Solutions to the sea's problems have come and gone over the decades. It remains to be seen whether the most recent one will remain afloat -- thereby providing a piece in the complex puzzle designed to reduce California's overuse of the Colorado River.

Under the plan, the 35-mile-long lake straddling Riverside and Imperial counties would shrink substantially. But its water quality would improve -- at least in theory -- providing a better home for the lake's bountiful fish and bird populations. Perhaps more crucial to the idea's emerging popularity is the fact that it would create a new source for human water use and reduce California's reliance on the Colorado.

"This is all about compromise," said Tom Kirk, executive director of the Salton Sea Authority, which came up with the plan. "We're saying, 'All right you guys, you've wanted this water for a long time. We'll help you get it if you help improve the sea.' "

The concept, or elements of it, are being eyed as an alternative to a major water deal involving the transfer of Imperial Valley farm water to San Diego.

That deal, put forth by Gov. Gray Davis' administration in March after an earlier version collapsed late last year, is designed to maintain California's access to surplus Colorado River flows while the state weans itself from the extra supplies, which other Western states are now demanding for their growing populations.

Heavily promoted by the Davis administration and the San Diego County Water Authority, the prospective deal is encountering resistance from some key players, most notably the Metropolitan Water District of Southern California, one of four water agencies that must sign off on the agreement.

It is into this pool of politics and policy that the fate of the Salton Sea Authority proposal has slipped.

A Deal for Everyone

By tying together environmental and water supply concerns, not to mention the potential involvement of private industry, the deal appears to offer something for everybody.

Metropolitan's board is expected to discuss the concept this week. And the chairman of the state Senate Agriculture and Water Resources Committee, Democrat Michael Machado of Linden, recently introduced a $5-billion state water bond proposal that earmarks $1 billion for Salton Sea restoration work.

The general idea, Machado said, is appealing in several respects: It would improve the increasingly salty sea's health, help California live within its basic allotment of Colorado River water and free up agriculture water for urban use without taking farm land out of production -- as would the Imperial-San Diego deal.

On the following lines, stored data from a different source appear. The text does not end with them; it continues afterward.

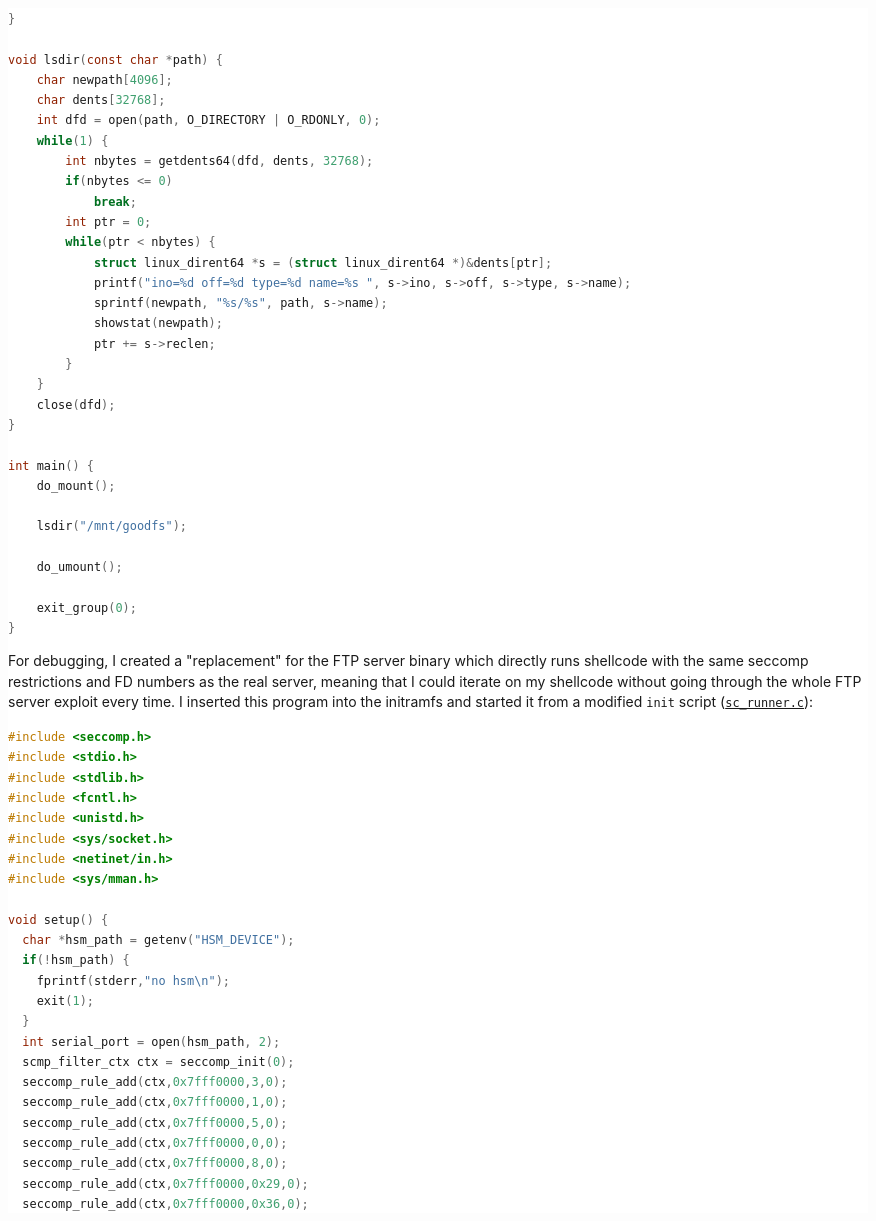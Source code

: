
 ```c
}

void lsdir(const char *path) {
    char newpath[4096];
    char dents[32768];
    int dfd = open(path, O_DIRECTORY | O_RDONLY, 0);
    while(1) {
        int nbytes = getdents64(dfd, dents, 32768);
        if(nbytes <= 0)
            break;
        int ptr = 0;
        while(ptr < nbytes) {
            struct linux_dirent64 *s = (struct linux_dirent64 *)&dents[ptr];
            printf("ino=%d off=%d type=%d name=%s ", s->ino, s->off, s->type, s->name);
            sprintf(newpath, "%s/%s", path, s->name);
            showstat(newpath);
            ptr += s->reclen;
        }
    }
    close(dfd);
}

int main() {
    do_mount();

    lsdir("/mnt/goodfs");

    do_umount();

    exit_group(0);
}
```

For debugging, I created a "replacement" for the FTP server binary which directly runs shellcode with the same seccomp restrictions and FD numbers as the real server, meaning that I could iterate on my shellcode without going through the whole FTP server exploit every time. I inserted this program into the initramfs and started it from a modified `init` script ([`sc_runner.c`](files/stage5/sc_runner.c)):

```c
#include <seccomp.h>
#include <stdio.h>
#include <stdlib.h>
#include <fcntl.h>
#include <unistd.h>
#include <sys/socket.h>
#include <netinet/in.h>
#include <sys/mman.h>

void setup() {
  char *hsm_path = getenv("HSM_DEVICE");
  if(!hsm_path) {
    fprintf(stderr,"no hsm\n");
    exit(1);
  }
  int serial_port = open(hsm_path, 2);
  scmp_filter_ctx ctx = seccomp_init(0);
  seccomp_rule_add(ctx,0x7fff0000,3,0);
  seccomp_rule_add(ctx,0x7fff0000,1,0);
  seccomp_rule_add(ctx,0x7fff0000,5,0);
  seccomp_rule_add(ctx,0x7fff0000,0,0);
  seccomp_rule_add(ctx,0x7fff0000,8,0);
  seccomp_rule_add(ctx,0x7fff0000,0x29,0);
  seccomp_rule_add(ctx,0x7fff0000,0x36,0);
```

Discussions have begun to determine whether the old deal -- transferring farm water to cities -- might somehow be combined with the new plan for shrinking the sea.

The color of beef broth, often smelly and periodically subject to huge die-offs of corvina and other fish, the Salton Sea has dried up and been reborn many times over the years. Most recently, in 1905, early water entrepreneurs in the Imperial Valley created the sea by mistake when they diverted the Colorado. The river jumped its banks and filled part of an ancient lake bed. Ever since, the sea has been a stepchild of California water policy. Lots of people want to save it, but nobody wants to pay for its salvation. Sustained by farm runoff from the New and Alamo rivers, the lake has no outlet and gets saltier with the passing years. If something is not done, it will likely become too salty to support the fish that attract hundreds of bird species. That would be the end of a valuable stopover on the Pacific Flyway -- the migratory path for many birds between South and Central America and the U.S. and Canada.

The looming transfer of Imperial Valley water -- which would reduce farm runoff to the lake -- has heightened concerns.

"I think a lot of people are seeing this as a door open for a brief period of time," said Karen Douglas of the Planning and Conservation League, which is involved with a coalition of environmental, sportsmen's and tribal groups working on Salton Sea issues. "If we don't find a restoration plan at the sea with these components that work, our chances of getting a restoration plan are fairly slim."